### [INSTRUCTIONS TO FOLLOW]
Among the entries, find each line that includes the string "getStockData" and list it.

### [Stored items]
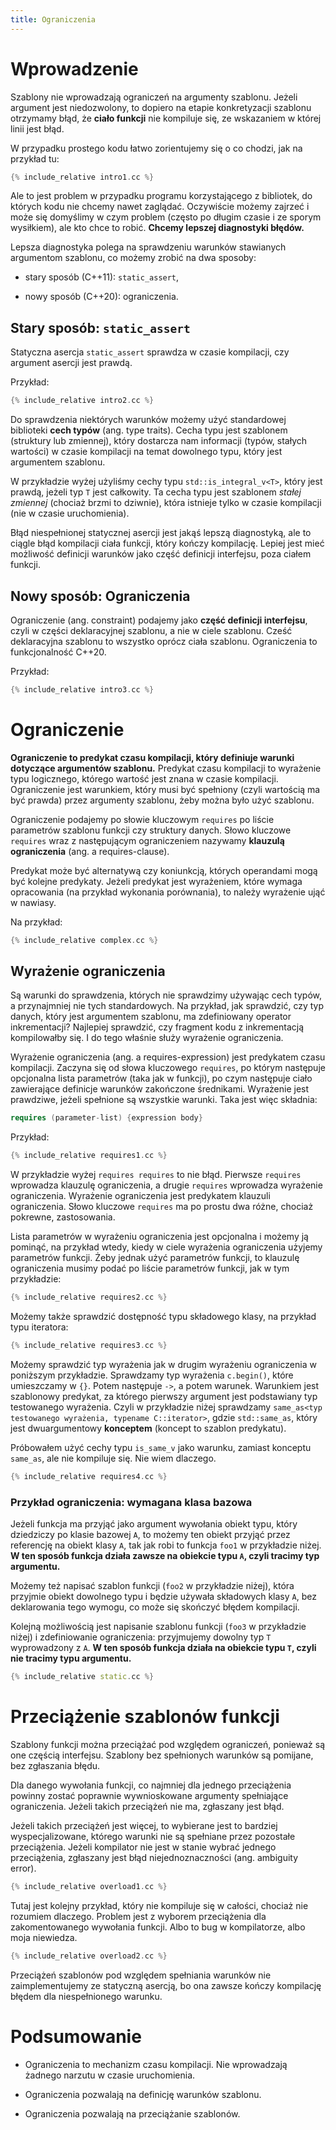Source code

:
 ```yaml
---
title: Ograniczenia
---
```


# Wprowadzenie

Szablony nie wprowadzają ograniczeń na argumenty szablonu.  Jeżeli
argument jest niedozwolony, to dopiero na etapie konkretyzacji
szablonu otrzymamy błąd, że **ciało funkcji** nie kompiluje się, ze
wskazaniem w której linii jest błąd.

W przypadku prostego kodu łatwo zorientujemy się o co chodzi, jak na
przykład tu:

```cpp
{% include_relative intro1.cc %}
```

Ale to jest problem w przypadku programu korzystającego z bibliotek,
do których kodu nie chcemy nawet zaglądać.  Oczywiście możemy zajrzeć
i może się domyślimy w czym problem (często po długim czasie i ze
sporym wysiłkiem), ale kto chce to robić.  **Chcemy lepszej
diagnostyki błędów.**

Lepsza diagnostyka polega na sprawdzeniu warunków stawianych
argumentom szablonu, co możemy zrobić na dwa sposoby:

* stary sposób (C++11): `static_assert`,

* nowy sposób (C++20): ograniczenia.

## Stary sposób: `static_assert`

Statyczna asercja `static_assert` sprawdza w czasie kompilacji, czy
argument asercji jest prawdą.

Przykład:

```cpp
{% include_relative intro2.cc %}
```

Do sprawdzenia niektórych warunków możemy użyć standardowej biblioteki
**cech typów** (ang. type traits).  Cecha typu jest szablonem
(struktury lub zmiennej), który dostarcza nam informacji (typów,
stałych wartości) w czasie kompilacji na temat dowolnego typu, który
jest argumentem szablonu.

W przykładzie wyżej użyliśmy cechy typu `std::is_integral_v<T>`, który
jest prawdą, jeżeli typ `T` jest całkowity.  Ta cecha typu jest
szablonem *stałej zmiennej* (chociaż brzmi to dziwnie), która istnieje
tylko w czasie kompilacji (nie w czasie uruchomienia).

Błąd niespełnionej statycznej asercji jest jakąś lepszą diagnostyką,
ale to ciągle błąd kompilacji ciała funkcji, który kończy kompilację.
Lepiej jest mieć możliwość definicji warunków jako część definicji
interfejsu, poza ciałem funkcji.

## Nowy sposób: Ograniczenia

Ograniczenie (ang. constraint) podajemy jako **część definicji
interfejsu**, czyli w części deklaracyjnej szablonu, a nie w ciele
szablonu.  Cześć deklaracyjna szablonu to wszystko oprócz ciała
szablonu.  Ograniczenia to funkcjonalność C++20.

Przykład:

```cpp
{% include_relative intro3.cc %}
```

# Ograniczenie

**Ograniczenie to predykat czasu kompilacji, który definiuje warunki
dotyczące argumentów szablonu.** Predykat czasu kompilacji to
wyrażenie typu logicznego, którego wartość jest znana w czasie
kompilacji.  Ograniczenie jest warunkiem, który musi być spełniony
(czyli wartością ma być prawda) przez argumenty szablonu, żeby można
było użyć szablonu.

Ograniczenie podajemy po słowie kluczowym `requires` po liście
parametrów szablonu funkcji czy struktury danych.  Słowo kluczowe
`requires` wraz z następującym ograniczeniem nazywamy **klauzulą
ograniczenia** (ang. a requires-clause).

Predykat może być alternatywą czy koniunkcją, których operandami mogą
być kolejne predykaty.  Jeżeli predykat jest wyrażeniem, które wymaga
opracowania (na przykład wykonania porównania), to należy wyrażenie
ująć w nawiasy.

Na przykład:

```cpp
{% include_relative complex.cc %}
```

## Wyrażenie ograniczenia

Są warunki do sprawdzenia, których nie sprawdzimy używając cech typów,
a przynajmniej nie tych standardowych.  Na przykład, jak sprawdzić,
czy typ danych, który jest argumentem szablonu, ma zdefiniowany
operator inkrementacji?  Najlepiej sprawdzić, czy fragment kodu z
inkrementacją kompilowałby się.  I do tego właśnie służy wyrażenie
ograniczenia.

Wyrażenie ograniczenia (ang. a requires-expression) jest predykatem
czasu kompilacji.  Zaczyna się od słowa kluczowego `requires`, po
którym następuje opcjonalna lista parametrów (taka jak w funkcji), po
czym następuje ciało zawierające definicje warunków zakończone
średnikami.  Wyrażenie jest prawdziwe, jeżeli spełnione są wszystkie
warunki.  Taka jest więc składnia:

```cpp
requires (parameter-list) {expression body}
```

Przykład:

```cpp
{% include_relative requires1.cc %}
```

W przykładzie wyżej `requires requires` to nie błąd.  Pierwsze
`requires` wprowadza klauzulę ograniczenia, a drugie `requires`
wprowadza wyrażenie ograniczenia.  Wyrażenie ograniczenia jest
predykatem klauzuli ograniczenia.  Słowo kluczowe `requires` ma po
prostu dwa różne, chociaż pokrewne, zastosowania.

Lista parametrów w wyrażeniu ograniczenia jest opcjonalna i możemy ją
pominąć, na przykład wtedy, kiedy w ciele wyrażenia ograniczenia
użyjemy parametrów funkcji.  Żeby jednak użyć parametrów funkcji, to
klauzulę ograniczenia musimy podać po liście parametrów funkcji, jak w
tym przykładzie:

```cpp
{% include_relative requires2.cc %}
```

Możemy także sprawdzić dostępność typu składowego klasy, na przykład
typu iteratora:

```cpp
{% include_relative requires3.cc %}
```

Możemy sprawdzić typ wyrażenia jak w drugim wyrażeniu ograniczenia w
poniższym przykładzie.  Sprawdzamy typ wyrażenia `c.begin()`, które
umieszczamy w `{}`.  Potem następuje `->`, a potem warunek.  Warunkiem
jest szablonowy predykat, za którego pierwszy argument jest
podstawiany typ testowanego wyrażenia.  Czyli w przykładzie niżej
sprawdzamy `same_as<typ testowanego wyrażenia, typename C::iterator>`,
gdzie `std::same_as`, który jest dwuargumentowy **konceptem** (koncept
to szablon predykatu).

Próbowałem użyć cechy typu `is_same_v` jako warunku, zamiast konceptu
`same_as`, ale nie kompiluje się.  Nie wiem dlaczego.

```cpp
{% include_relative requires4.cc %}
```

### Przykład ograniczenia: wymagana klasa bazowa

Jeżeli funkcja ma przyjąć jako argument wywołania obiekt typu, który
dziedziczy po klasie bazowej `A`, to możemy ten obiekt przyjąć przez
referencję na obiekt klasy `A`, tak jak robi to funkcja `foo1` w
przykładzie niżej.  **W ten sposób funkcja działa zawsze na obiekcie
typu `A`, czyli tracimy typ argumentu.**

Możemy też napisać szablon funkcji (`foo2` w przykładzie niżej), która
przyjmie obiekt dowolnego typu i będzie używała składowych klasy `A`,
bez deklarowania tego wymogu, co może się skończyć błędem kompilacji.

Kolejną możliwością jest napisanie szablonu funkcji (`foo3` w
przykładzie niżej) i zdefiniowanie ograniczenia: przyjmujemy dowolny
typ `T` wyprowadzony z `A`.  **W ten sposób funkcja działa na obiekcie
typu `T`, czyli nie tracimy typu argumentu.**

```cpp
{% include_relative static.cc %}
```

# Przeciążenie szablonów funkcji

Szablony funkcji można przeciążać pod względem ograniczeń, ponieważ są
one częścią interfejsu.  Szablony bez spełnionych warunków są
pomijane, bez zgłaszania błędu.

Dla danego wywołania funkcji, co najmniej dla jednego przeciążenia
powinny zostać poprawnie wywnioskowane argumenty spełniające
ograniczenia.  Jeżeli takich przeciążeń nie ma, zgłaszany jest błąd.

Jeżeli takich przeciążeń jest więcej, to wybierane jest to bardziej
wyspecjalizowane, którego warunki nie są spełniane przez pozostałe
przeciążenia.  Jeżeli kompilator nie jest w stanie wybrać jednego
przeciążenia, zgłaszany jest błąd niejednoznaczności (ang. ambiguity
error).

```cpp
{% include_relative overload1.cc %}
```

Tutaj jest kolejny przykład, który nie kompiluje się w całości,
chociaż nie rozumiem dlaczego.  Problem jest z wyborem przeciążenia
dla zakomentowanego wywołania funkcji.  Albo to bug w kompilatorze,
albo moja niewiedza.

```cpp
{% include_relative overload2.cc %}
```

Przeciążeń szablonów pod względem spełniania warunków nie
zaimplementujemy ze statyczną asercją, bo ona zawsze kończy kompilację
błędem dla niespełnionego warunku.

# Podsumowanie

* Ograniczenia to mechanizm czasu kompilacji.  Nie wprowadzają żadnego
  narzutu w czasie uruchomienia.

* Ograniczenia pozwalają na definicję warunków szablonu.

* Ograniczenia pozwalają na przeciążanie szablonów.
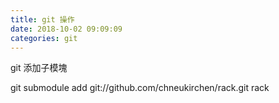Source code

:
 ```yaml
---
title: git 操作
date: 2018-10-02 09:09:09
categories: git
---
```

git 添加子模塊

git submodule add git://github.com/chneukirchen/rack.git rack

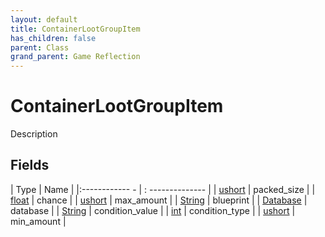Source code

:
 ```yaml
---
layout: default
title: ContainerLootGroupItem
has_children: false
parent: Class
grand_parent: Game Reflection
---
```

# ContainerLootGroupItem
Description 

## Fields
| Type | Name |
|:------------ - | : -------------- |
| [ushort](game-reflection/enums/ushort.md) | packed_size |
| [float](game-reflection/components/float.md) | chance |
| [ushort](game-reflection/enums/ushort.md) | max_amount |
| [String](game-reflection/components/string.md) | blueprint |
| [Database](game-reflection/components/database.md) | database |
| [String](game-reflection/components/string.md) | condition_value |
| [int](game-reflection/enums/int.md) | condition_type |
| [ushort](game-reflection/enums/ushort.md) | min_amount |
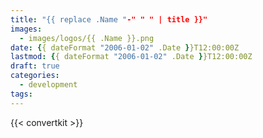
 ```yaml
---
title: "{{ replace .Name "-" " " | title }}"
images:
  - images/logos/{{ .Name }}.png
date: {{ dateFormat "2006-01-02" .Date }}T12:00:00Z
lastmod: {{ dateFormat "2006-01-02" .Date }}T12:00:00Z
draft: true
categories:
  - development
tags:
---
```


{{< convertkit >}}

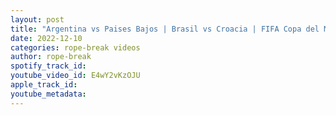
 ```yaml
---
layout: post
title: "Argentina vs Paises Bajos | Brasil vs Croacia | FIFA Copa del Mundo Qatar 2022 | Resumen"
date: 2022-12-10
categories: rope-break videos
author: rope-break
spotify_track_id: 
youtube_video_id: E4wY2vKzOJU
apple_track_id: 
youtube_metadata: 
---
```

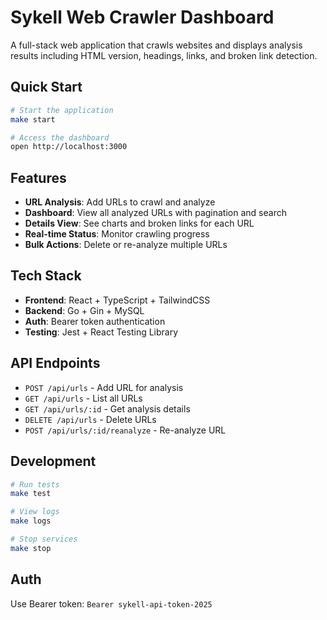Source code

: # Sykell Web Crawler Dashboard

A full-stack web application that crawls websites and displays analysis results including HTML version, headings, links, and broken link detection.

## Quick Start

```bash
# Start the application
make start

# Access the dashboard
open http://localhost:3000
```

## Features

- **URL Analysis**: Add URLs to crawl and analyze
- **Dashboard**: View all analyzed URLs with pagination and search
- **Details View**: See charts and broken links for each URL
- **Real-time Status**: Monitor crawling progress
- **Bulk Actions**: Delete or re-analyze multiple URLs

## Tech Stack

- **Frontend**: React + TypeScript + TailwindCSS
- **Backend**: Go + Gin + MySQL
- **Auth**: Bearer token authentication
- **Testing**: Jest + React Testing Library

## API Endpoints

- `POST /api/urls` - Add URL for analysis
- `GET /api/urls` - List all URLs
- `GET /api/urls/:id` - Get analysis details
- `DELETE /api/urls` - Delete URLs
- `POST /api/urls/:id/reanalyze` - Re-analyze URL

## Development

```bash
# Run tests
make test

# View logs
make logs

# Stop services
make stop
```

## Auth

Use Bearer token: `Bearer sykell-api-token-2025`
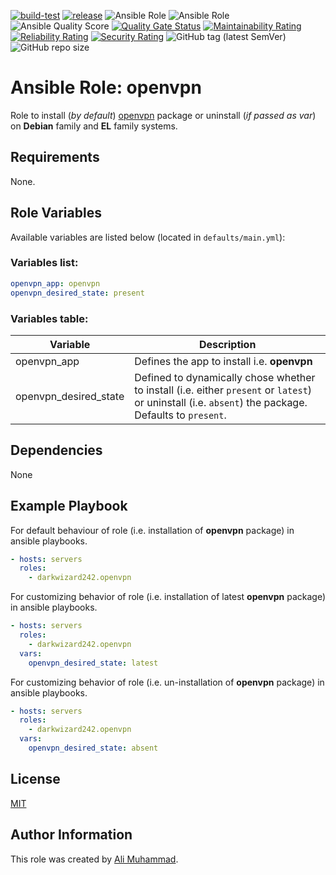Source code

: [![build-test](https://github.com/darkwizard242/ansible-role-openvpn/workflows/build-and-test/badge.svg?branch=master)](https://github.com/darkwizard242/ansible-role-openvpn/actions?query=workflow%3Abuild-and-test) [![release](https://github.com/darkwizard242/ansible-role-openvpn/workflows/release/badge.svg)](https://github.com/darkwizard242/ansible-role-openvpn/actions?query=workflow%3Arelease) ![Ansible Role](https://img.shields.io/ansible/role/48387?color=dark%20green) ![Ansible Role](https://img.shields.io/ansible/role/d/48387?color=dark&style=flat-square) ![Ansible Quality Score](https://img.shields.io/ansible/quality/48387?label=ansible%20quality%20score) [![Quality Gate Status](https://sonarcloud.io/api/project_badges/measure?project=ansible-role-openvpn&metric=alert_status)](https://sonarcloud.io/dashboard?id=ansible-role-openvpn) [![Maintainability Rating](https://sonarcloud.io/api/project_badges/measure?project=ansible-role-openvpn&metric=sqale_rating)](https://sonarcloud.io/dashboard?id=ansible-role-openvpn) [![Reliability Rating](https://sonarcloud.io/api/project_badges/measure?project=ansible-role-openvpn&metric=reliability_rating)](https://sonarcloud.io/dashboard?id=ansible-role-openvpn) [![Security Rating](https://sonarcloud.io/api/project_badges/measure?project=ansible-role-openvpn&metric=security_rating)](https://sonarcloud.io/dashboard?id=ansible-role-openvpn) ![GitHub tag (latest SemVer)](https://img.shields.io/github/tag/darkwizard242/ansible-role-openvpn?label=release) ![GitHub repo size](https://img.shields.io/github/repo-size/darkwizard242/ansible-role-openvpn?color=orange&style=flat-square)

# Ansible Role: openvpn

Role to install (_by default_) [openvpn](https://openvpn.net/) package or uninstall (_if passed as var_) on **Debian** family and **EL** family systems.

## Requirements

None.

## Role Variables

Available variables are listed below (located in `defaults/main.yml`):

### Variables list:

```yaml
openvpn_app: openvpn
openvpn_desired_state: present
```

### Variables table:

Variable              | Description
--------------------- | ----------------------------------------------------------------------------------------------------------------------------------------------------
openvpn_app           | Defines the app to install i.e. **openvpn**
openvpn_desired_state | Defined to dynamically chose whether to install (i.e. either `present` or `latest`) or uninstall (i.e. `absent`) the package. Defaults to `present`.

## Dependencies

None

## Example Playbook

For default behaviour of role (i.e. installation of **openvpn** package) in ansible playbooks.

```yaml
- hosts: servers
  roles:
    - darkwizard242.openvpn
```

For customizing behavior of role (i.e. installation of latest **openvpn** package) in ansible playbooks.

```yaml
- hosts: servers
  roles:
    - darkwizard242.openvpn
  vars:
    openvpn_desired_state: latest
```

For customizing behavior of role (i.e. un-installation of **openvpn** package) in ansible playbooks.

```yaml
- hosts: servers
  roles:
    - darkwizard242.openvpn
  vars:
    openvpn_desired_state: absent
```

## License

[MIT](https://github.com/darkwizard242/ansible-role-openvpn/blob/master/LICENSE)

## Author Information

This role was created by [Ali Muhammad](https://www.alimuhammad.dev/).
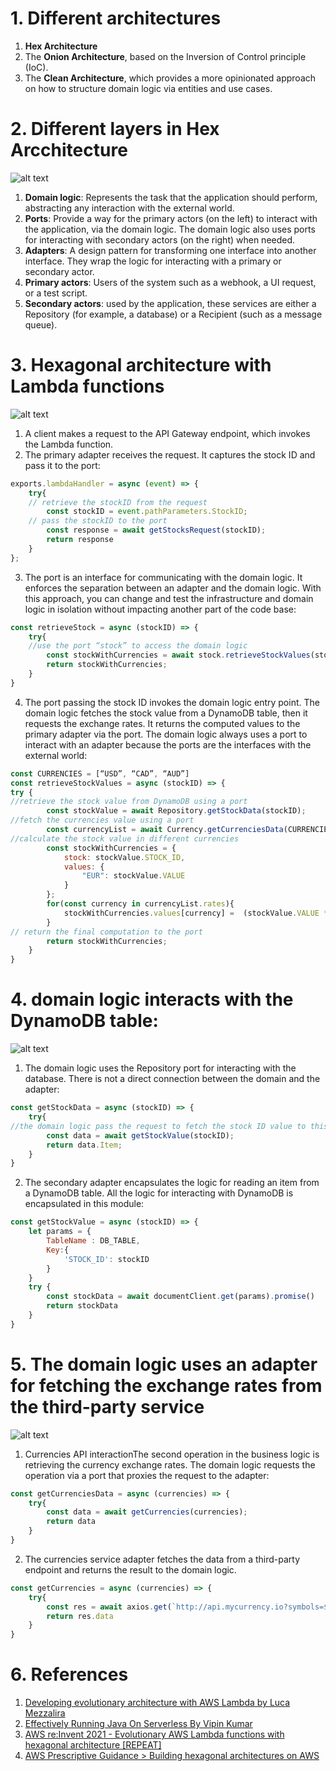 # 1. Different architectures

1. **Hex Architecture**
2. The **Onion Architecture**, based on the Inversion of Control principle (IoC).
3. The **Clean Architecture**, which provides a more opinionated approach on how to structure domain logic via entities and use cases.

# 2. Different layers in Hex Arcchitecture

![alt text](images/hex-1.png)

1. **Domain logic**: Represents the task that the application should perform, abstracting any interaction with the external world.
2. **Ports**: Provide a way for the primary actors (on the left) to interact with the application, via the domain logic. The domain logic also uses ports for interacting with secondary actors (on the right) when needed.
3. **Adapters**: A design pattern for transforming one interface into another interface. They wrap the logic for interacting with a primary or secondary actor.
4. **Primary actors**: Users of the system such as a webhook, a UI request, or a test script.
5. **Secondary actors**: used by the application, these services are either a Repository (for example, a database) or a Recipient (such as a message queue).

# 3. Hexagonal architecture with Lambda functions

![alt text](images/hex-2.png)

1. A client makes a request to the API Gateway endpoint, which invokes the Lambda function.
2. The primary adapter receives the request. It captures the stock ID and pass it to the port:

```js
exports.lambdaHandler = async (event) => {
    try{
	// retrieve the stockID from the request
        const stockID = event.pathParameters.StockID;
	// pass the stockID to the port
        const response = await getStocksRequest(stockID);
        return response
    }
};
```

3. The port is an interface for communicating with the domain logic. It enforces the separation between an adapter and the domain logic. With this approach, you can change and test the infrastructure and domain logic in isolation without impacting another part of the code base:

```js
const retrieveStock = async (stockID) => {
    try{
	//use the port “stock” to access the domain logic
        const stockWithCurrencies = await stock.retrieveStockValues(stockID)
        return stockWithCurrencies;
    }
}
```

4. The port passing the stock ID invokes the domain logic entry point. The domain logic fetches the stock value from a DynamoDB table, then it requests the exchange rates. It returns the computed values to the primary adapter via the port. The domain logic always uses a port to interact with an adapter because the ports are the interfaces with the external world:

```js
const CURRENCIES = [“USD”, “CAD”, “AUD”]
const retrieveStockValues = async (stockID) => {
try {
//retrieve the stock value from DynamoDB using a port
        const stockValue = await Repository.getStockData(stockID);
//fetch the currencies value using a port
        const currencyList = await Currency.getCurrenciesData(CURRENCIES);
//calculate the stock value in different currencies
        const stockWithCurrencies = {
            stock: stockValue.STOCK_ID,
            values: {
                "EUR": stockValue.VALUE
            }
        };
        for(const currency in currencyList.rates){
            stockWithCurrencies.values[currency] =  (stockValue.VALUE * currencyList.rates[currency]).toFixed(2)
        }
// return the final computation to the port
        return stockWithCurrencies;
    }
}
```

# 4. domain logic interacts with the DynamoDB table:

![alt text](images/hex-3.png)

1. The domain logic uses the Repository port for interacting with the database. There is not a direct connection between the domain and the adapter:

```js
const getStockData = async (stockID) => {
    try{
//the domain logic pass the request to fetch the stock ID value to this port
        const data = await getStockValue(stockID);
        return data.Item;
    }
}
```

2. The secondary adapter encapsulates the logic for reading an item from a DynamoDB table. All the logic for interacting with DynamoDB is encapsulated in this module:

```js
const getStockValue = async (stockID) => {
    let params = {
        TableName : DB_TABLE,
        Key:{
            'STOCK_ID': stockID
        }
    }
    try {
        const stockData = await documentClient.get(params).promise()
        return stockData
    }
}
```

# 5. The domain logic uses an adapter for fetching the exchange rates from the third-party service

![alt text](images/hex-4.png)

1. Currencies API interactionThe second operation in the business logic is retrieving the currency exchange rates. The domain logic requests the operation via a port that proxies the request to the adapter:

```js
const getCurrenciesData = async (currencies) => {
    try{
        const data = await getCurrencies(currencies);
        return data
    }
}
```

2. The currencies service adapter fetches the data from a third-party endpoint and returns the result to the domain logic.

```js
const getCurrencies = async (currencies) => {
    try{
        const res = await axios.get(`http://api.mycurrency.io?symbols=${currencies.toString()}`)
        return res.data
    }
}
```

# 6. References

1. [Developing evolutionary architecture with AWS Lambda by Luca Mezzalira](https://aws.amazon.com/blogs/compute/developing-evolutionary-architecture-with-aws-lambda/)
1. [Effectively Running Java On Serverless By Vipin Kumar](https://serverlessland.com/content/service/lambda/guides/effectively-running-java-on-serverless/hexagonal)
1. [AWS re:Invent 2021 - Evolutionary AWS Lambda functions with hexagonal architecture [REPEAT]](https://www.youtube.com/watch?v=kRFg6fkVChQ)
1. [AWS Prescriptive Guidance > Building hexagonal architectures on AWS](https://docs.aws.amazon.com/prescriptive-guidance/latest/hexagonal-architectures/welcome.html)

### [RESULT OF THE EXERCISE]
        const stockValue = await Repository.getStockData(stockID);
const getStockData = async (stockID) => {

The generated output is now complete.